Saved data entries:
──────────
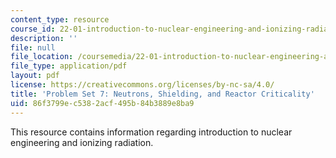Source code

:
 ```yaml
---
content_type: resource
course_id: 22-01-introduction-to-nuclear-engineering-and-ionizing-radiation-fall-2015
description: ''
file: null
file_location: /coursemedia/22-01-introduction-to-nuclear-engineering-and-ionizing-radiation-fall-2015/86f3799ec5382acf495b84b3889e8ba9_MIT22_01F15_ps7.pdf
file_type: application/pdf
layout: pdf
license: https://creativecommons.org/licenses/by-nc-sa/4.0/
title: 'Problem Set 7: Neutrons, Shielding, and Reactor Criticality'
uid: 86f3799e-c538-2acf-495b-84b3889e8ba9
---
```

This resource contains information regarding introduction to nuclear engineering and ionizing radiation.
──────────
Task prompt:
Scan the entries above for the word "radiation" and collect each line holding it.

Task solution:
course_id: 22-01-introduction-to-nuclear-engineering-and-ionizing-radiation-fall-2015
file_location: /coursemedia/22-01-introduction-to-nuclear-engineering-and-ionizing-radiation-fall-2015/86f3799ec5382acf495b84b3889e8ba9_MIT22_01F15_ps7.pdf
This resource contains information regarding introduction to nuclear engineering and ionizing radiation.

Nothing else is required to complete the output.